Virtual desktop infrastructure is certainly more usable and useful than it was in the past, but the technology is by no means at the “set it and forget it” level. It probably never will be--given the complex nature of providing users with what they need, when they need it, in a productive but safe way. However, the potential benefits of VDI make all of that worth it—for some companies. To see whether your organization is up for VDIs’ challenge, here are five considerations.
VDI can save companies money through centralized management, streamlined hardware requirements, and more, but it also requires a highly fault-tolerant back end infrastructure to prevent any single point of failure causing the VDI system to go down. Other cost considerations include:
Will you need to buy new hardware? Can employees use their own computing devices?
Do you need a new operating system?
What workloads will VDI serve and what resources will it require?
Will users need training?
2. Performance Issues
Companies need to be prepared to turn on a dime, adding apps and services and increasing throughput as needed. VDI historically hasn’t been great at enabling companies this flexibility. In a VDI environment, unpredictable workloads can cause a performance hit, with storage often at the root of the problem. To avoid this, many companies over provision. However, that’s an expensive option, especially over time. Vendors are attempting to overcome the VDI storage challenge through combining storage area networking (SAN), software-defined storage, flash, SSD, cache and other technologies in different ways.

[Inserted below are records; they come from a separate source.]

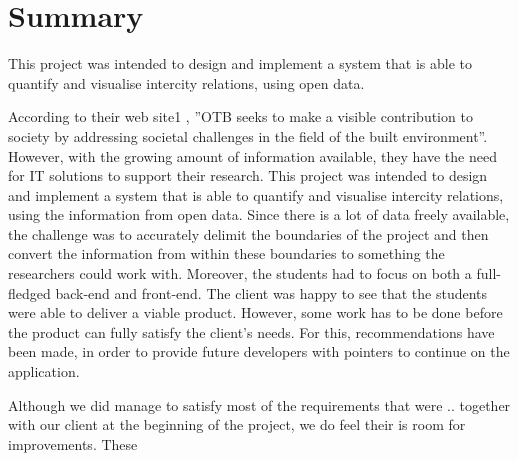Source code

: \newpage

\chapter*{Summary}

This project was intended to design and implement a system that is able to quantify and visualise intercity relations, using open data. 

According to their web site1 , ”OTB seeks to make a visible contribution to society by addressing societal challenges in the field of the built environment”. However, with the growing amount of information available, they have the need for IT solutions to support their research. This project was intended to design and implement a system that is able to quantify and visualise intercity relations, using the information from open data. Since there is a lot of data freely available, the challenge was to accurately delimit the boundaries of the project and then convert the information from within these boundaries to something the researchers could work with. Moreover, the students had to focus on both a full-fledged back-end and front-end. The client was happy to see that the students were able to deliver a viable product. However, some work has to be done before the product can fully satisfy the client’s needs. For this, recommendations have been made, in order to provide future developers with pointers to continue on the application.






Although we did manage to satisfy most of the requirements that were .. together with our client at the beginning of the project, we do feel their is room for improvements. These 


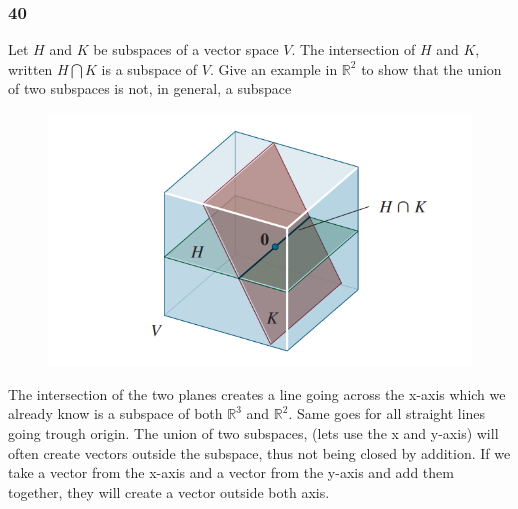     \subsubsection*{40}
    Let $ H $ and  $ K $ be subspaces of a vector space $ V $. The intersection of $ H $ and $ K $, written $ H \bigcap K $ is a subspace of $ V $. Give an example in $ \mathbb R^{2}  $ to show that the union of two subspaces is not, in general, a subspace 
    \begin{figure}[h!]
      \centering
      \includegraphics[scale = .7]{Bilder/HK_intersect.png}
      \caption{}
      \label{fig:figure1}
    \end{figure}
    \newline \newline 

    The intersection of the two planes creates a line going across the x-axis which we already know is a subspace of both $ \mathbb R^{3} $ and $ \mathbb R^{2} $. Same goes for all straight lines going trough origin. \newline 
    The union of two subspaces, (lets use the x and y-axis) will often create vectors outside the subspace, thus not being closed by addition. If we take a vector from the x-axis and a vector from the y-axis and add them together, they will create a vector outside both axis. 

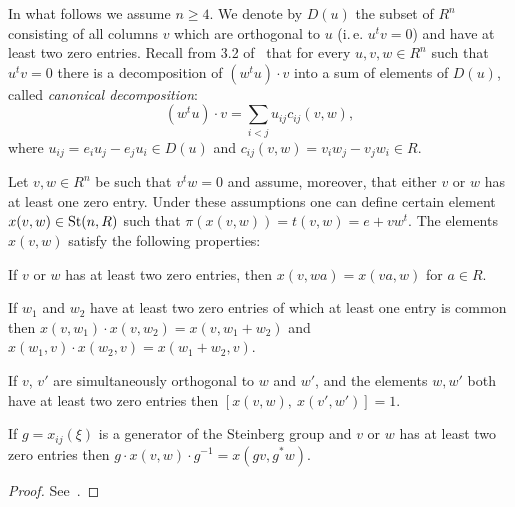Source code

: In what follows we assume $n \geq 4$.
We denote by $D(u)$ the subset of $R^n$ consisting of all columns $v$ which are orthogonal to $u$
(i.\,e. $u^{t} v = 0$) and have at least two zero entries.
Recall from 3.2 of~\cite{Ka77} that for every $u, v, w \in R^n$ such that $u^t v = 0$ there
is a decomposition of $(w^t u) \cdot v$ into a sum of elements of $D(u)$, called \textit{canonical decomposition}:
\begin{equation}
    \label{eq:canonical} (w^tu) \cdot v=\sum_{i<j}u_{ij} c_{ij}(v, w),
\end{equation}
where $u_{ij} =e_i u_j-e_j u_i \in D(u)$ and $c_{ij}(v, w) =v_i w_j-v_j w_i \in R$.

\begin{lemma}
    \label{lem:xsmall-properties}
    Let $v, w \in R^n$ be such that $v^t w = 0$ and assume, moreover, that either $v$ or $w$ has at least one zero entry.
    Under these assumptions one can define certain element $x(v, w) \in \operatorname{St}(n, R)$ such that $\pi(x(v, w)) = t(v, w) = e + vw^t$.
    The elements $x(v, w)$ satisfy the following properties:
    \begin{lemlist}
        \item \label{itm:xsmall-scalar} If $v$ or $w$ has at least two zero entries, then $x(v, wa) = x(va, w)$ for $a\in R$.
        \item \label{itm:xsmall-additivity} If $w_1$ and $w_2$ have at least two zero entries of which at least one entry is common
        then $x(v, w_1) \cdot x(v, w_2) = x(v, w_1+w_2)$ and $x(w_1, v) \cdot x(w_2, v) = x(w_1 + w_2, v)$.
        \item \label{itm:xsmall-commute} If $v$, $v'$ are simultaneously orthogonal to $w$ and $w'$, and the elements $w, w'$ both have at least two zero entries then
        $[x(v, w),\ x(v', w')] = 1$.
        \item \label{itm:xsmall-conj} If $g = x_{ij}(\xi)$ is a generator of the Steinberg group and $v$ or $w$ has at least two zero entries then
        $g \cdot x(v, w) \cdot g^{-1} = x(gv, g^*w)$.
    \end{lemlist}
\end{lemma}
\begin{proof}
    See~\cite[Lemma~1.1]{Tu83}.
\end{proof}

Companies will need to examine their existing storage and networking infrastructure to determine what changes are necessary to optimize VDI performance.
3. Image Sprawl
One of the benefits of VDI is the ability to develop standardized images for specific user roles. You could easily create a different image for employee, but, of course, that would defeat the purpose. The fewer images you have to manage, the better. To determine the ideal number of images and resources required to run them, IT should work closely with business counterparts. IT and business stakeholders should also meet on a periodic basis to discuss whether new images should be added and/or older ones decommissioned.
4. Change management
In the past, many considered VDI to be a dumbed-down version of a full desktop computer experience. Ten years ago, that assessment was probably fair. But today, given the widespread use of the cloud, users shouldn’t experience a huge change. Regardless, with any change, there should be adequate notice and training. Using your company intranet or internal social network, share the details of the upcoming VDI implementation. Create an FAQ, and be sure to extoll the benefits that employees will notice along the way. You should also set up training sessions, and include time for a question-and-answer session.
VDI can be a double-edged sword on the topic of security: Data is more secure when stored in the data center compared with endpoint devices, but the entire network may be less secure when the workforce is accessing it remotely from potentially insecure connections. Companies should implement security best practices, such as patch maintenance, regular malware scans, implementation of data loss prevention and anti-spam systems, and so on. It’s also important to go over end user security best practices with employees, such as the use of strong passwords and caution when connecting from public places.
VDI can save companies time and money, not to mention make them more secure--but only for those that understand the challenges and how to effectively address them.